◆ Assignment: Return all of the data exactly, omitting any images.
%%
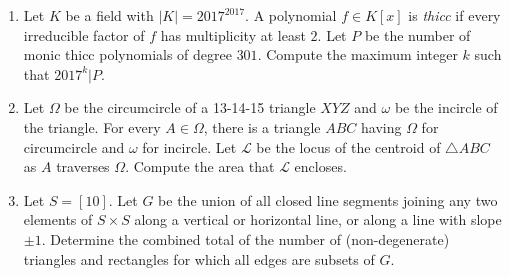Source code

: \documentclass[12pt]{article}
\begin{document}
\begin{multicols}{2}
\begin{enumerate}
\item Let $K$ be a field with $|K| = 2017^{2017}$. A polynomial $f \in K[x]$ is \textit{thicc} if every irreducible factor of $f$ has multiplicity at least $2$. Let $P$ be the number of monic thicc polynomials of degree $301$. Compute the maximum integer $k$ such that $2017^{k} | P$.  

\item Let $\Omega$ be the circumcircle of a 13-14-15 triangle $XYZ$ and $\omega$ be the incircle of the triangle. For every $A \in \Omega$, there is a triangle $ABC$ having $\Omega$ for circumcircle and $\omega$ for incircle. Let $\mathcal{L}$ be the locus of the centroid of $\triangle ABC$ as $A$ traverses $\Omega$. Compute the area that $\mathcal{L}$ encloses. 

\item Let $S = [10]$. Let $G$ be the union of all closed line segments joining any two elements of $S \times S$ along a vertical or horizontal line, or along a line with slope $\pm 1$. Determine the combined total of the number of (non-degenerate) triangles and rectangles for which all edges are subsets of $G$. 

\end{enumerate}
\end{multicols}
\end{document}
%%
◆ Result:
Source code

: \documentclass[12pt]{article}
\begin{document}
\begin{multicols}{2}
\begin{enumerate}
\item Let $K$ be a field with $|K| = 2017^{2017}$. A polynomial $f \in K[x]$ is \textit{thicc} if every irreducible factor of $f$ has multiplicity at least $2$. Let $P$ be the number of monic thicc polynomials of degree $301$. Compute the maximum integer $k$ such that $2017^{k} | P$.  

\item Let $\Omega$ be the circumcircle of a 13-14-15 triangle $XYZ$ and $\omega$ be the incircle of the triangle. For every $A \in \Omega$, there is a triangle $ABC$ having $\Omega$ for circumcircle and $\omega$ for incircle. Let $\mathcal{L}$ be the locus of the centroid of $\triangle ABC$ as $A$ traverses $\Omega$. Compute the area that $\mathcal{L}$ encloses. 

\item Let $S = [10]$. Let $G$ be the union of all closed line segments joining any two elements of $S \times S$ along a vertical or horizontal line, or along a line with slope $\pm 1$. Determine the combined total of the number of (non-degenerate) triangles and rectangles for which all edges are subsets of $G$. 

\end{enumerate}
\end{multicols}
\end{document}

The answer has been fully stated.